LISP 70- a descendant of MLISP and MLISP2. Also known as PLISP and VEL. Useful
for parsing. Only the pattern-matching system was published and fully implemented.
According to Alan Kay, Lisp 70 had an influence on Smalltalk 72.
LISP languages have always been at the forefront because they stressed better semantics
over fancy syntax.

LML- 1)lazy, functional, variant of ML2. Implemented on the G-machine, and used to
implement the Haskell B compiler. Developed at Chalmers U. Tech, Gothenburg, Sweden.
2)logical ML that adds to Lazy ML a data type of "theories" whose objects represent logic
problems. P. Denansart et al,LNCS 456,1990.

LOGO- a language specifically designed for children, to teach them the concepts of
computer programming in a fun and intuitive way.
One of the ideas guiding it's creation was the principle "low floor, high ceiling". This means
that it should be easy for the novice programmer to get started (the "low floor") writing
programs and getting satisfaction doing so, but that the language should be powerful and
extensive in a "sky is the limit" sort of a way (the "high ceiling).
http://www.media.mit.edu/groups/logo-foundation
comp.lang.logo

LOOEE- a language designed for laboratories, but it can be used to program any simple
calculation. If you can break an expression into simple steps involving single operators, you
can program LOOEE. Developed by Scott Warner

LOOKS- 1) Knowledge-Representation System for Designing Expert System in a Logical
Programming Framework.
2) Language for Object-Oriented Kinematics Specifications-imperative, object-oriented
language for specifying motion.

LORE- 1) Object-oriented language for knowledge representation.
2)CGE, Marcousis, Frame-set-based language.
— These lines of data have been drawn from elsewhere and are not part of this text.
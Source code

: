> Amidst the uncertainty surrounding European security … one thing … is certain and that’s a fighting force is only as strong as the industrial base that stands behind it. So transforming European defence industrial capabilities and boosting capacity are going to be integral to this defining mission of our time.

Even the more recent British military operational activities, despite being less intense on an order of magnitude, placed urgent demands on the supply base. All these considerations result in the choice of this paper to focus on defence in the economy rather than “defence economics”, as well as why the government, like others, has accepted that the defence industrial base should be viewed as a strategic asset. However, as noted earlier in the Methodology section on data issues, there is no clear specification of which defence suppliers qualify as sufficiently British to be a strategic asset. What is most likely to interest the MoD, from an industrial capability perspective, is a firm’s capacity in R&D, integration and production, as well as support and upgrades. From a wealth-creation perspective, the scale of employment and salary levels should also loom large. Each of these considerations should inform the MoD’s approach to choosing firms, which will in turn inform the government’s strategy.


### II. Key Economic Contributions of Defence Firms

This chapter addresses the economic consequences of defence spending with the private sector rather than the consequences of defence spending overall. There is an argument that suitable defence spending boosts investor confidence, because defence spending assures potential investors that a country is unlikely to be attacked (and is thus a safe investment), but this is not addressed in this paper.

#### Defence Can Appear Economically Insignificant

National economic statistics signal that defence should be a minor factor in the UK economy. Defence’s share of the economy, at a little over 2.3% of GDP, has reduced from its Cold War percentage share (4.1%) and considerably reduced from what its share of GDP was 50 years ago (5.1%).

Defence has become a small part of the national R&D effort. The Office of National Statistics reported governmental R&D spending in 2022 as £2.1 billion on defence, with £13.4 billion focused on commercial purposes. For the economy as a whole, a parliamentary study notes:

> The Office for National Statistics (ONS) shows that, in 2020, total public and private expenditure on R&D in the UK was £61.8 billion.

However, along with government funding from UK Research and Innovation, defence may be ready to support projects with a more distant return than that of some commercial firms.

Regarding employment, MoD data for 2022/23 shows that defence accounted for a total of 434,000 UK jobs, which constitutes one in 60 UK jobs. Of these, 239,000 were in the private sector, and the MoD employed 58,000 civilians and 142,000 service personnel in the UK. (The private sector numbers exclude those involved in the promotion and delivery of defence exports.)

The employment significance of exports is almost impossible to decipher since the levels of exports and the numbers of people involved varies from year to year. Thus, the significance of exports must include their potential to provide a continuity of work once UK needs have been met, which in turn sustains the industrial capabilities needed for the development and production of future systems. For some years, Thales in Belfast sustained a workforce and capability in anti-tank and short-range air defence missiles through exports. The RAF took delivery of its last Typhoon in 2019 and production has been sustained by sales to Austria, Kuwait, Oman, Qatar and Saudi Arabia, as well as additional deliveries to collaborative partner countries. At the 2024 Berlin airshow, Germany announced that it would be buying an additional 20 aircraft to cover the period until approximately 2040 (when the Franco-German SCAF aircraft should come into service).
LPC- interpreted, OOPL for flexible and yet efficient application development and
prototyping.

LUA- is a powerful, lightweight programming language designed for extending applications.
Also frequently used as a general-purpose stand-alone language.
LUA is a language engine that you can embed in your application. this means that, besides
syntax and semantics, LUA has an API that allows the application to exchange data with Lua
programs and also extend Lua with C functions.
Lua is implemented as a small library of C functions, written in ANSI C, and compiles
unmodified in all known platforms. The implementation goals are simplicity, efficiency,
portability, and low embedding cost. The result is a fast language engine with a small
footprint, making it ideal in embedded systems.
Lua was designed and implemented at TeCGAF, the Computer Graphics Tech Group of
PUC-Rio, Pontifical Catholic University of Rio de Janario in Brazil.
http://www.tecgraf.puc-rio.br/lua/manual


LUCID- developed by Bill Wadge and Ed Ashcroft, 1995. The language is very much like
BASIC, Pascal, or even LISP.
"The Home Wurld of Intensional Programming"
http://lucy.uvic.ca

LUSTRE- real-time dataflow language for synchronous systems, especially automatic control
and signal processing. A Lucid subset with timing operators and user-defined clocks.
"Outline of a Real-Time Dataflow Language", J.L. Bergerand, 1985.

M4- is a powerful macro-expansion program designed as a preprocessor to stubborn
languages. Its ugly, but its fairly standard, and available on most platforms, including a GNU
version.
The semantics are bad: it uses back-door evaluation in a dynamically-bound global
environment as the only way to program, without anyway to safely quote text.

MAGENTA- designed to be the most redundant language in existence. It has over 80
reserved words, a needlessly convoluted exception system, a threading system that looks
entirely too much like a really weird function syntax, a function call syntax that happens to be
a curse. In short, a perfect design-by-committee language. Developed at Boston College,
March, 1995.

MAGMA- is a radically new system designed to solve computationally hard problems in
algebra, number theory, geometry, and combinatorics. It provides a mathematically rigorous
environment for computing with algerbriac, number-theoretic, combination and geometric
objects.
http://www.maths.usyd.edu.au:8000/comp/magma/overview

MATCHMAKER- a language for specifying and automating the generation of multilingual
interprocess communication interfaces.
MIG is an implementation of a subset of Matchmaker that generates C and C++ remote
procedure call interfaces for interprocess communication between Mach tasks.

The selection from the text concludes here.